---------- GIVEN RECORDS

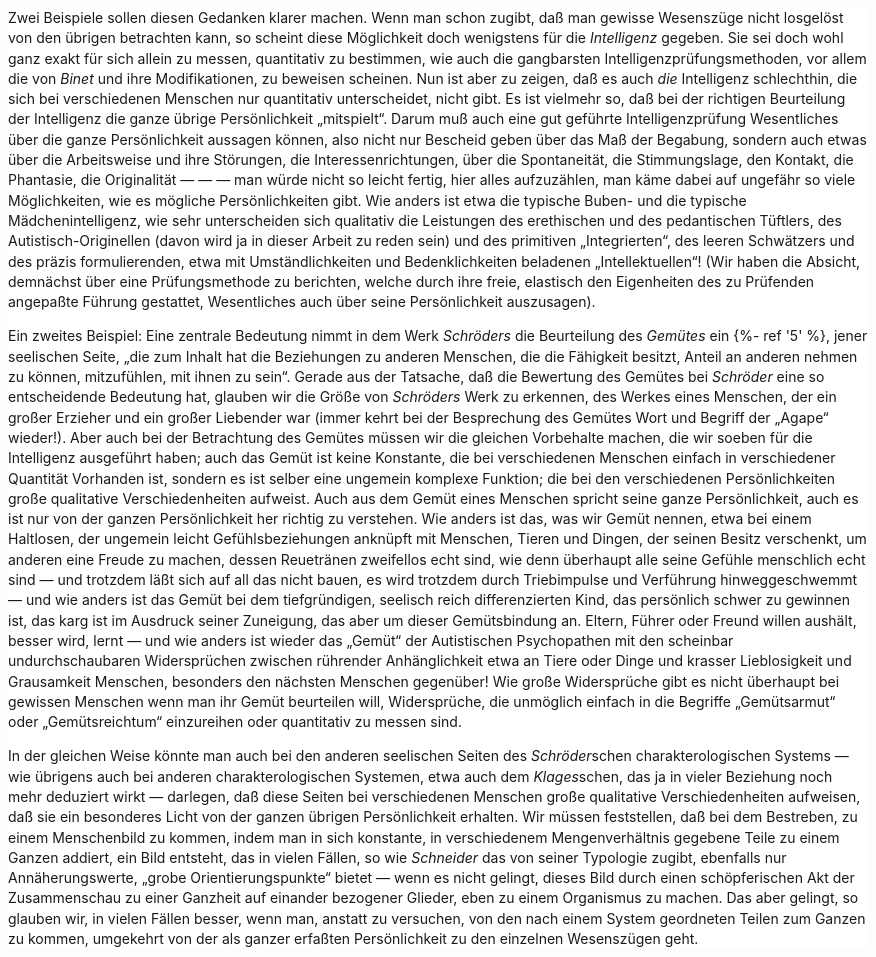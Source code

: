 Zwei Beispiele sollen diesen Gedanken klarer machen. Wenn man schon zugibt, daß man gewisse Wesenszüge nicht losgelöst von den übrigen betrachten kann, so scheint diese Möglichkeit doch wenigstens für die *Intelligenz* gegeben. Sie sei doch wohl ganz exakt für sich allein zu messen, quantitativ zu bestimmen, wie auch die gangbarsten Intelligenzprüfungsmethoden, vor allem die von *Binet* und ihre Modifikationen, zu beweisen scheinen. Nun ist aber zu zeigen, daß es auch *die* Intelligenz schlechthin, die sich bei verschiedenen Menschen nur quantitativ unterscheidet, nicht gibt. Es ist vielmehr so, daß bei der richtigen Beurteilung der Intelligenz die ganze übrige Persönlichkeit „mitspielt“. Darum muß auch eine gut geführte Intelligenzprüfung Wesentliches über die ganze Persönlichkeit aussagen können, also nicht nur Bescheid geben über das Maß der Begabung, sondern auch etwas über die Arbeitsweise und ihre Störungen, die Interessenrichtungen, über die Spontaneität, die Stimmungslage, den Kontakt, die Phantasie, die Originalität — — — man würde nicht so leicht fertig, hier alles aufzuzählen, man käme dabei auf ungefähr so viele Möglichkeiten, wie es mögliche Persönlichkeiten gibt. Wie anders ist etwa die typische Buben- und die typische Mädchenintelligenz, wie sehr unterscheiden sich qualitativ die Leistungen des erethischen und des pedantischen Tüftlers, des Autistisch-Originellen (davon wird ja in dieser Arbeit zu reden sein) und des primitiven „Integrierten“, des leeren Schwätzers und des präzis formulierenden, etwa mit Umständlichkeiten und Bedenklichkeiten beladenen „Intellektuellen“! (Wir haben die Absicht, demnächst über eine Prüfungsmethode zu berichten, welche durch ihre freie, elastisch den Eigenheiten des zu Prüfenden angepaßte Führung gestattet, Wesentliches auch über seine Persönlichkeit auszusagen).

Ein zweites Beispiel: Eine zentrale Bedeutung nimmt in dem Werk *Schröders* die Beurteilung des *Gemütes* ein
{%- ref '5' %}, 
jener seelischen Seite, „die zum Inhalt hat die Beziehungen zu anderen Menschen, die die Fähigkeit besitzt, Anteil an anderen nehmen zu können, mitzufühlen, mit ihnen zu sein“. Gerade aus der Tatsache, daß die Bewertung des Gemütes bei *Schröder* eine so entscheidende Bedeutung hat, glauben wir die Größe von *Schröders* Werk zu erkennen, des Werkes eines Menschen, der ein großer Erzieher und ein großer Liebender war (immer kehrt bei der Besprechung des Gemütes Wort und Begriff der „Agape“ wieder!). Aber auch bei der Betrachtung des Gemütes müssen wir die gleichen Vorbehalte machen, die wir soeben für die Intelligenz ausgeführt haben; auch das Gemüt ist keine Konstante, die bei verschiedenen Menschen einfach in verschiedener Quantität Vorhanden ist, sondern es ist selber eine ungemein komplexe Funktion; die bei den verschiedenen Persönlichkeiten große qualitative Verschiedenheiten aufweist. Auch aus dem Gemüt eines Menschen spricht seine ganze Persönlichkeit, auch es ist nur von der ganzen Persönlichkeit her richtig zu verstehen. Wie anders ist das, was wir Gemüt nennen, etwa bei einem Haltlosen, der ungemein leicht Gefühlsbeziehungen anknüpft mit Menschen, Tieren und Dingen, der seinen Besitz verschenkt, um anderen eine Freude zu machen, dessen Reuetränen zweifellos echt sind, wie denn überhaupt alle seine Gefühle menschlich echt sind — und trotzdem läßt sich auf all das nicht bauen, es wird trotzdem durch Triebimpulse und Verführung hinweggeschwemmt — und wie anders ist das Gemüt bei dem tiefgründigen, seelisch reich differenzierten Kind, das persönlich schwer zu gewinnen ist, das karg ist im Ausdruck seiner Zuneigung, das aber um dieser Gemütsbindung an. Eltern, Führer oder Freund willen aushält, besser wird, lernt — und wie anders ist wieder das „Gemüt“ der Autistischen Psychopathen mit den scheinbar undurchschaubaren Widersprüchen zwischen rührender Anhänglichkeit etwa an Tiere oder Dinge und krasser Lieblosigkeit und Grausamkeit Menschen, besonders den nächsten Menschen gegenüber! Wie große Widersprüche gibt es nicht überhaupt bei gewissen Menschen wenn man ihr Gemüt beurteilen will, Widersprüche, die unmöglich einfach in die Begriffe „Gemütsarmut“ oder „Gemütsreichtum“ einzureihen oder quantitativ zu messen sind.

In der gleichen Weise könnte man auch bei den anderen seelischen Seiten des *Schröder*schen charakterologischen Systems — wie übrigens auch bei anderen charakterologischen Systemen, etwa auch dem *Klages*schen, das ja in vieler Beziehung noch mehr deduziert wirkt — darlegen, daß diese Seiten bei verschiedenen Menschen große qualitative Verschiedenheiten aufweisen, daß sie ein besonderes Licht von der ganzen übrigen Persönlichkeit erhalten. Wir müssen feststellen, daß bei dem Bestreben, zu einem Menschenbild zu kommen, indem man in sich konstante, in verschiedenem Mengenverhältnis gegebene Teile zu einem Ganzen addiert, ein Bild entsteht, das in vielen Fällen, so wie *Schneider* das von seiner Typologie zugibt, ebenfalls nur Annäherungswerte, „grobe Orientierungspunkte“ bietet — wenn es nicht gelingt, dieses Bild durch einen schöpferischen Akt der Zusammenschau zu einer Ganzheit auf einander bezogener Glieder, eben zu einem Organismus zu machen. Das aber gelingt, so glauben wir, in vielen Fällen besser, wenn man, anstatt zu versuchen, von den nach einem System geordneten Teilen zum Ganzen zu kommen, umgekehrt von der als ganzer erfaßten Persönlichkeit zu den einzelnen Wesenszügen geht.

--------------------
---------- GIVEN RECORDS

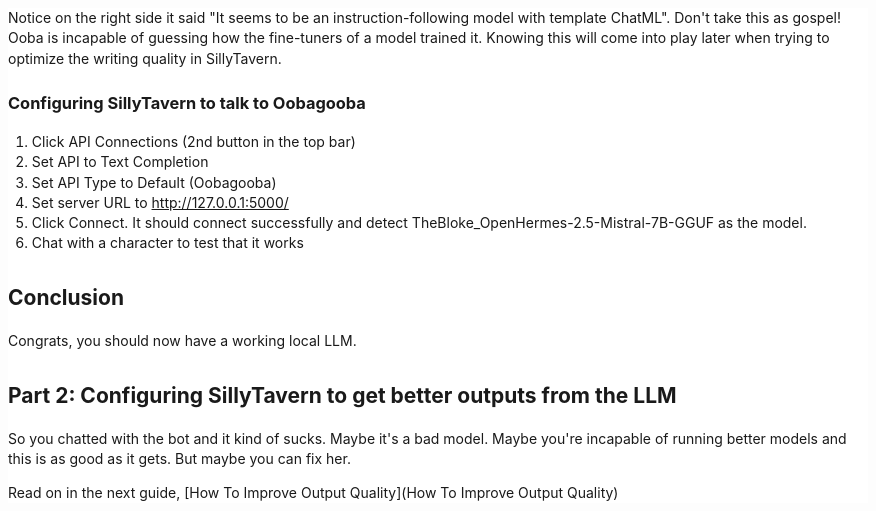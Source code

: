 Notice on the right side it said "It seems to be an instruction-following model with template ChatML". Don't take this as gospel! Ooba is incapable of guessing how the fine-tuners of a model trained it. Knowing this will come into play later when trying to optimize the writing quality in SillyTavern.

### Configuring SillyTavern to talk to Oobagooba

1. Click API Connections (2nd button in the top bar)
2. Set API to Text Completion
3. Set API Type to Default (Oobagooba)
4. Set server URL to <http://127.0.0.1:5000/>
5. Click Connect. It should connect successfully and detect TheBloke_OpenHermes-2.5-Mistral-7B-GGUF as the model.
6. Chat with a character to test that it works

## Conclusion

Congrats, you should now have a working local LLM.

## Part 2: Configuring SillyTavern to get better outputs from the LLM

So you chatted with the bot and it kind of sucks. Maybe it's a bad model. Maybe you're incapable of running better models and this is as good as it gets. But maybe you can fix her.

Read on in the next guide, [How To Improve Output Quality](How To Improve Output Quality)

--------------------
---------- GIVEN RECORDS

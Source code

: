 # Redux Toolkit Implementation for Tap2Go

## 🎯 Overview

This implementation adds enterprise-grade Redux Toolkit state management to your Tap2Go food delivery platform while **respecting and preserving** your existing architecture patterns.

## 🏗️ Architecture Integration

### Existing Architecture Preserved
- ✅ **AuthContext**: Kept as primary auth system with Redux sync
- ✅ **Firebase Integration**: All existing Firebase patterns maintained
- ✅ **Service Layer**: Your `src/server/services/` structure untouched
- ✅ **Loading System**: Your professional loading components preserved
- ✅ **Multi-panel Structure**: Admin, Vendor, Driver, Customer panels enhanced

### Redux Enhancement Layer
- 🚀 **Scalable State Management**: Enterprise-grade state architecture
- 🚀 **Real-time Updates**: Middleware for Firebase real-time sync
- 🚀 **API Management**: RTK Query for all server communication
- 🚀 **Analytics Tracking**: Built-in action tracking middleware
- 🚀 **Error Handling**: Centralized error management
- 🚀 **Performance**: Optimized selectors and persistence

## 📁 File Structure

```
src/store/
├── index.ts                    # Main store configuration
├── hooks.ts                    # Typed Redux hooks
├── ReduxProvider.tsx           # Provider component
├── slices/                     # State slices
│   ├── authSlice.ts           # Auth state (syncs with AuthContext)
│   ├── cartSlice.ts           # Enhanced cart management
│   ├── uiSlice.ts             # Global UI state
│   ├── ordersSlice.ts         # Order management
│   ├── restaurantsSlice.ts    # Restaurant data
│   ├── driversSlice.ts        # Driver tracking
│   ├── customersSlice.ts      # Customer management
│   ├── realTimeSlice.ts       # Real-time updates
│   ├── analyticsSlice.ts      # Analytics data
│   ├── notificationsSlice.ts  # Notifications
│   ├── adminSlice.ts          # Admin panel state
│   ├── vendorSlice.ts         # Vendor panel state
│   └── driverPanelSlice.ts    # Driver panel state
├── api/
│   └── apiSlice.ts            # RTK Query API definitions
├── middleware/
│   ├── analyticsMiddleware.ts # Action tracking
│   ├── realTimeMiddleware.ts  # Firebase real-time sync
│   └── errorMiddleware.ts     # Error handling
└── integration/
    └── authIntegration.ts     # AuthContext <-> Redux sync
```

--------------------

- _WORK TO COMPLETE_:
Work through the records above and count the lines that hold the string "Beurteilung". Please give only that figure.

- _OUTPUT_:
2